Dr. Kala Vairavamoorthy, executive director of International Water Association has been associated with AIWW’s Programme Advisory Committee and participated in the kick-off meeting for AIWW in October 2020. Pioneered international water resources and sanitation systems management and focusing on low and middle income countries, he mentioned: “Many low and middle income countries recognise the need to further transition towards a ‘one water’ approach, doing more with less and ultimately decoupling economic growth from water consumption. This type of thinking will result in investment in efficiencies, diversification of water sources, and matching of the quality of water to need”.
Scalability and maximizing returns
Resource recovery solutions are anticipated to be financially viable and sustainable. However, the questions of scalability and maximizing returns on investment are the challenges that we need to consider.
With COVID-19 pandemic pushing the countries towards the transition to digitalisation of information and working towards SMART and data-driven innovations and integrated solutions, the future of water sector is increasingly becoming uncertain and risky with changes occurring at a rapid rate than anticipated by scientists. Thus, to make flexible solutions optimised and implemented over time is crucial. Vairavamoorthy added: “New approaches like real-options analysis should be at the forefront, acknowledging the value of being able to rapidly expand, down-size, or repurpose infrastructure investments. New process technologies are enabling more modular (decentralised) approaches to urban water management. These provide internal degrees of freedom, allowing many different combinations to be considered, so that flexibility can be optimised over time”.

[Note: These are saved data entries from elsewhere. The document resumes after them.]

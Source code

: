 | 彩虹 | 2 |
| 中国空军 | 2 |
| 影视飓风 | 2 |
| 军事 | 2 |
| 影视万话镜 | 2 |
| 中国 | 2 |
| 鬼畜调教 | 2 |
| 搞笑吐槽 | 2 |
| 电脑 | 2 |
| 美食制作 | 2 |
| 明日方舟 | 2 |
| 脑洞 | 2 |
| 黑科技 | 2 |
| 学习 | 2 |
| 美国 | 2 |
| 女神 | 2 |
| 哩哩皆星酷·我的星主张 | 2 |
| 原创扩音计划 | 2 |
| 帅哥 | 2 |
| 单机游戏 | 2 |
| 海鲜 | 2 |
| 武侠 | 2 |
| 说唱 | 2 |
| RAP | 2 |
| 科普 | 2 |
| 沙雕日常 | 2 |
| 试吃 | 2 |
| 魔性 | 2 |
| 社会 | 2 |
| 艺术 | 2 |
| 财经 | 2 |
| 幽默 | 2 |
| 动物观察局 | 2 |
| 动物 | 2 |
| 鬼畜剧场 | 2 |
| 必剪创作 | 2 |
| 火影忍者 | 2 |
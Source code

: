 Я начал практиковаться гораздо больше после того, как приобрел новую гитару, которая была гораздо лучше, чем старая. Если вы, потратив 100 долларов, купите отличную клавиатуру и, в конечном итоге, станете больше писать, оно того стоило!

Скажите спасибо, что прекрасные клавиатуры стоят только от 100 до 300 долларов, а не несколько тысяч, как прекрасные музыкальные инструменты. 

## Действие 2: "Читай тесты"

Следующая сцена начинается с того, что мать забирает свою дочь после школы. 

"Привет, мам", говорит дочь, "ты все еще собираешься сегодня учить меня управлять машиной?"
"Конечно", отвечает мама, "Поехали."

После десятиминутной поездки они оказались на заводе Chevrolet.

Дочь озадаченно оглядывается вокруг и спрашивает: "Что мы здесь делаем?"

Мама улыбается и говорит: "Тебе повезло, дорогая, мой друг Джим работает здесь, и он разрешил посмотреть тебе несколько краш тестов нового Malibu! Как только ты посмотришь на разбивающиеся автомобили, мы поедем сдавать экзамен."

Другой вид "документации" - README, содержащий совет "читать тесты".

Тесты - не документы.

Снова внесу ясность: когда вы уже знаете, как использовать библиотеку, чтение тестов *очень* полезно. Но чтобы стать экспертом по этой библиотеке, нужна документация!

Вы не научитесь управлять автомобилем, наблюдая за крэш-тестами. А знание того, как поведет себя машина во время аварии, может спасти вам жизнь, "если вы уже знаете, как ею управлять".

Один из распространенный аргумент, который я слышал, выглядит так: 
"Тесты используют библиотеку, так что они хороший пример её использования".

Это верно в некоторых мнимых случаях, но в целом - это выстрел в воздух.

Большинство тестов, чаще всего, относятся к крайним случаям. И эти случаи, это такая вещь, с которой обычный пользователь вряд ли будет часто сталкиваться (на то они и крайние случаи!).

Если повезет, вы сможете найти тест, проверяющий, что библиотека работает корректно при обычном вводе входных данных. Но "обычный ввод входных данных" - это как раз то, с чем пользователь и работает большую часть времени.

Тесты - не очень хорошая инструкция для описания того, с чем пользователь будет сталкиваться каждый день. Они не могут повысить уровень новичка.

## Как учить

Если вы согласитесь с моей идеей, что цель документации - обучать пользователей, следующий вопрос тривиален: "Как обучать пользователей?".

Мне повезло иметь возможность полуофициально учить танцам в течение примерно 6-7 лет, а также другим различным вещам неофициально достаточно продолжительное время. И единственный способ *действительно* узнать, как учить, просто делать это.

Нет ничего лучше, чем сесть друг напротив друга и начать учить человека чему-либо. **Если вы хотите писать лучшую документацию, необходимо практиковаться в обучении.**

Global push towards incorporating innovations
The water sector has been traditionally focusing on managerialism and competency. However, with AIWW’s focus and global push towards incorporating innovations in collaborative and integrated solutions-driven agenda; triggering, driving and facilitating change is what international platforms and organisations can achieve.
Vairavamoorthy emphasised the need for innovations: He concluded: “If our sector is to develop solutions to navigate the disorderly context of extreme complexity and uncertainty, we need to see a greater focus on creativity and ingenuity – so called right-brain characteristics that we all possess. This is no easy task; but if we start the discussion now, I am confident there is a bright future ahead”.